[Born in Paris, 1585. Died there, 1642. Aged 57.]
The great Minister of Louis XIII., and the actual ruler of France during
that monarch’s reign. He was the third son of François du Plessis,
Seigneur de Richelieu, and at first destined for the army, but renounced
this career for the Church, when his elder brother gave up his
ecclesiastical dignities for a monastic life. His political career
commenced when he was appointed Secretary of State for the War and
Foreign Departments; and it was sustained on the highest eminence, by
the force of superior intelligence, unequalled craftiness, and an utter
contempt for conscientious scruples. He was now the grateful protégé of
the King, now his exacting master; now he was insidiously sowing the
seeds of distrust and dissension amongst all the members of the Royal
Family, now openly and magnanimously effecting their reconciliation.

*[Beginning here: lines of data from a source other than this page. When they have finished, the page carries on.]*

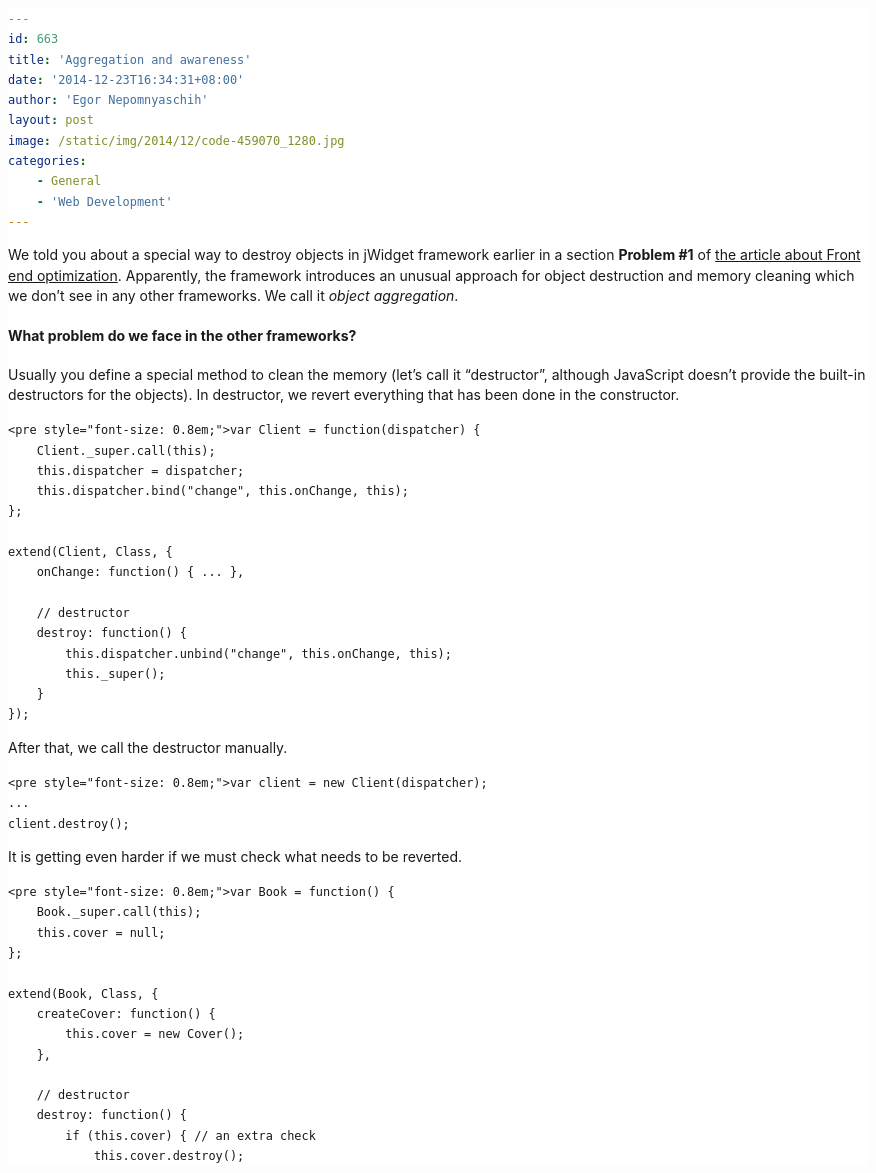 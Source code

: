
 ```yaml
---
id: 663
title: 'Aggregation and awareness'
date: '2014-12-23T16:34:31+08:00'
author: 'Egor Nepomnyaschih'
layout: post
image: /static/img/2014/12/code-459070_1280.jpg
categories:
    - General
    - 'Web Development'
---
```


We told you about a special way to destroy objects in jWidget framework earlier in a section **Problem #1** of [the article about Front end optimization](http://www.issart.com/blog/front-end-optimization-experience/). Apparently, the framework introduces an unusual approach for object destruction and memory cleaning which we don’t see in any other frameworks. We call it *object aggregation*.

#### What problem do we face in the other frameworks?

Usually you define a special method to clean the memory (let’s call it “destructor”, although JavaScript doesn’t provide the built-in destructors for the objects). In destructor, we revert everything that has been done in the constructor.

```
<pre style="font-size: 0.8em;">var Client = function(dispatcher) {
    Client._super.call(this);
    this.dispatcher = dispatcher;
    this.dispatcher.bind("change", this.onChange, this);
};

extend(Client, Class, {
    onChange: function() { ... },

    // destructor
    destroy: function() {
        this.dispatcher.unbind("change", this.onChange, this);
        this._super();
    }
});
```

After that, we call the destructor manually.

```
<pre style="font-size: 0.8em;">var client = new Client(dispatcher);
...
client.destroy();
```

It is getting even harder if we must check what needs to be reverted.

```
<pre style="font-size: 0.8em;">var Book = function() {
    Book._super.call(this);
    this.cover = null;
};

extend(Book, Class, {
    createCover: function() {
        this.cover = new Cover();
    },

    // destructor
    destroy: function() {
        if (this.cover) { // an extra check
            this.cover.destroy();
```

But, subtle and unscrupulous as were the means he employed, his views
were vast, his political ideas profound, and he laboured strenuously to
give stability to the French monarchy. He was a heartless man, but a
faithful minister; jealous of interference with his control, but using
his boundless influence for the welfare of the nation. He was a right
hypocrite, affecting piety, which he never felt; he was perfidious, and
even cruel; but we look back upon his career with an enforced respect
for his skill, his strong will, and his undoubted successes. He
persecuted Protestants in France, and abated the power of the French
nobility.
[From the marble in the Louvre, by Coysevox. He wears the Cardinal’s
robe, with the Order of the Holy Spirit. Modelled from some of the
painted portraits of the time. There are two statues of him at
Versailles, one by Ramey, dated 1819, the other by Duret, 1836.]